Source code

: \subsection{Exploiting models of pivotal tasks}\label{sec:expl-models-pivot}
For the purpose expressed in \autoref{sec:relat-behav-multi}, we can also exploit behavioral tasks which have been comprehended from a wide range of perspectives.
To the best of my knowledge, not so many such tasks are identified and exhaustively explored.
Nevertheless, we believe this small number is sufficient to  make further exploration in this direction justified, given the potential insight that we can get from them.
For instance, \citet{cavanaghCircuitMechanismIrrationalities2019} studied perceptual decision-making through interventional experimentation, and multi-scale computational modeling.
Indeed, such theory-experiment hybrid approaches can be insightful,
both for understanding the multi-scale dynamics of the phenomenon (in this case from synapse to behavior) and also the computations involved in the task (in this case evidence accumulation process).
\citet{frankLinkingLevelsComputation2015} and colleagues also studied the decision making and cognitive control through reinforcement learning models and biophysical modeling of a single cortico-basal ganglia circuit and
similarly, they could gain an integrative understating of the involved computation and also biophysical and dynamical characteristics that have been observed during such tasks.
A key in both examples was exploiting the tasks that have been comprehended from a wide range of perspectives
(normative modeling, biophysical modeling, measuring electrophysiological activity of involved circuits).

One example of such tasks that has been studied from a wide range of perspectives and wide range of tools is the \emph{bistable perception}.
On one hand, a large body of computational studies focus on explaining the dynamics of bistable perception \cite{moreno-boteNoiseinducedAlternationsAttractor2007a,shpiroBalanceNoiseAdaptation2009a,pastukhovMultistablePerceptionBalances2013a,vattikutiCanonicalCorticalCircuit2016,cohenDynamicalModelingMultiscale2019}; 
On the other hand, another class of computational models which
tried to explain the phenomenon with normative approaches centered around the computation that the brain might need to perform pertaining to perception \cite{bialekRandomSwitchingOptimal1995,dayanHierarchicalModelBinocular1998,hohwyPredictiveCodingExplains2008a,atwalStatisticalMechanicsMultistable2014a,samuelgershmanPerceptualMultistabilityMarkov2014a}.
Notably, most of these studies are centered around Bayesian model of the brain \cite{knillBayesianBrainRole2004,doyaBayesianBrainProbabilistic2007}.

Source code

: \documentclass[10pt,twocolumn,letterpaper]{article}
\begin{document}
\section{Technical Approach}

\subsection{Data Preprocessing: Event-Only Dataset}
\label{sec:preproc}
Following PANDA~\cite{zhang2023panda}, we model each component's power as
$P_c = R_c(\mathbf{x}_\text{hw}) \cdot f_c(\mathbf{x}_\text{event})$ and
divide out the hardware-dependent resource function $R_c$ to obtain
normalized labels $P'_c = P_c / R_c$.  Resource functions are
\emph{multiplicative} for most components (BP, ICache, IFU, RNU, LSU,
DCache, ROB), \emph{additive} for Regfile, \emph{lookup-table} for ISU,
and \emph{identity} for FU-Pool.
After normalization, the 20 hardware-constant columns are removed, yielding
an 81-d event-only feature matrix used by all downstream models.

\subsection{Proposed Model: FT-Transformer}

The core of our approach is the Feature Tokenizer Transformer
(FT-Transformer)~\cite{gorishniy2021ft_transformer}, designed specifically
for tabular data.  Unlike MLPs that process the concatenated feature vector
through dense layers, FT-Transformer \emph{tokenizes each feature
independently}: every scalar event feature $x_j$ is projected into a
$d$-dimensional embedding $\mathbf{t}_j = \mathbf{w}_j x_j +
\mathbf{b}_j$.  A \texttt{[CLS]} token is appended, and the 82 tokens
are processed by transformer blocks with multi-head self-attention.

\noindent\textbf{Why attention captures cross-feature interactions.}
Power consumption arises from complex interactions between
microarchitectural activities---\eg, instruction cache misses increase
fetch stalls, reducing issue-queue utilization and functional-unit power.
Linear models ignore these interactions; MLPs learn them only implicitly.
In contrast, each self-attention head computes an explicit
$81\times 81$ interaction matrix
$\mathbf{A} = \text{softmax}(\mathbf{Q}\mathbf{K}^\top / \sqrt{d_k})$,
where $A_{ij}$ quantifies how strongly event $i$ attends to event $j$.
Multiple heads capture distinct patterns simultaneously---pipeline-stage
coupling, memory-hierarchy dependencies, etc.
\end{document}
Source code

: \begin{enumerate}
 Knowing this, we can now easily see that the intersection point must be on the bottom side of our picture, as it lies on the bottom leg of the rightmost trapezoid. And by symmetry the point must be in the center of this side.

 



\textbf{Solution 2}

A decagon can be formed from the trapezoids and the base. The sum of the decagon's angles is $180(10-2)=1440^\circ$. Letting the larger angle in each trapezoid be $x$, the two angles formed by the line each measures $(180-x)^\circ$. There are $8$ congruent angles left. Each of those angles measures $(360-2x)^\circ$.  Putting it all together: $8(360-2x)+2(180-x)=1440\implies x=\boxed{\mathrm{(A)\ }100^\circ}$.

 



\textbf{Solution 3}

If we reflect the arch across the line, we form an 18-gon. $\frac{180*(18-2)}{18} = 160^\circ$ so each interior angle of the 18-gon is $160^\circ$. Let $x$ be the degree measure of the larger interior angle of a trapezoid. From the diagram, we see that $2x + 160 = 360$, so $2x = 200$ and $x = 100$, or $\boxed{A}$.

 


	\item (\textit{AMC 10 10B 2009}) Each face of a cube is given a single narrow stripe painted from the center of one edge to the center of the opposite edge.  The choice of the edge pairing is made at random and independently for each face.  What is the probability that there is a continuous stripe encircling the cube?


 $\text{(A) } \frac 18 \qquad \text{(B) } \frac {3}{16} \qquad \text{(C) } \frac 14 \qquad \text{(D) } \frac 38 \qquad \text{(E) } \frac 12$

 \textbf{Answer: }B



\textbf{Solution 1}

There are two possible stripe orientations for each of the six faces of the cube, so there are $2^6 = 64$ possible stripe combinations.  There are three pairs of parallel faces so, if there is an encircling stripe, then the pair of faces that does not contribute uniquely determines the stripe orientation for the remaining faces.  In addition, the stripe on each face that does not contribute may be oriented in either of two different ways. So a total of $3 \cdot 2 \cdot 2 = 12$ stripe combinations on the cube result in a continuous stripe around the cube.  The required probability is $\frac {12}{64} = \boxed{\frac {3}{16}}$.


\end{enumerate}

**Work to be completed:** Only the lines from the beginning of the entries through the line bearing "Nevertheless, we believe" should be returned, each exactly as written.

**Answer to this exercise:**
Source code

: \subsection{Exploiting models of pivotal tasks}\label{sec:expl-models-pivot}
For the purpose expressed in \autoref{sec:relat-behav-multi}, we can also exploit behavioral tasks which have been comprehended from a wide range of perspectives.
To the best of my knowledge, not so many such tasks are identified and exhaustively explored.
Nevertheless, we believe this small number is sufficient to  make further exploration in this direction justified, given the potential insight that we can get from them.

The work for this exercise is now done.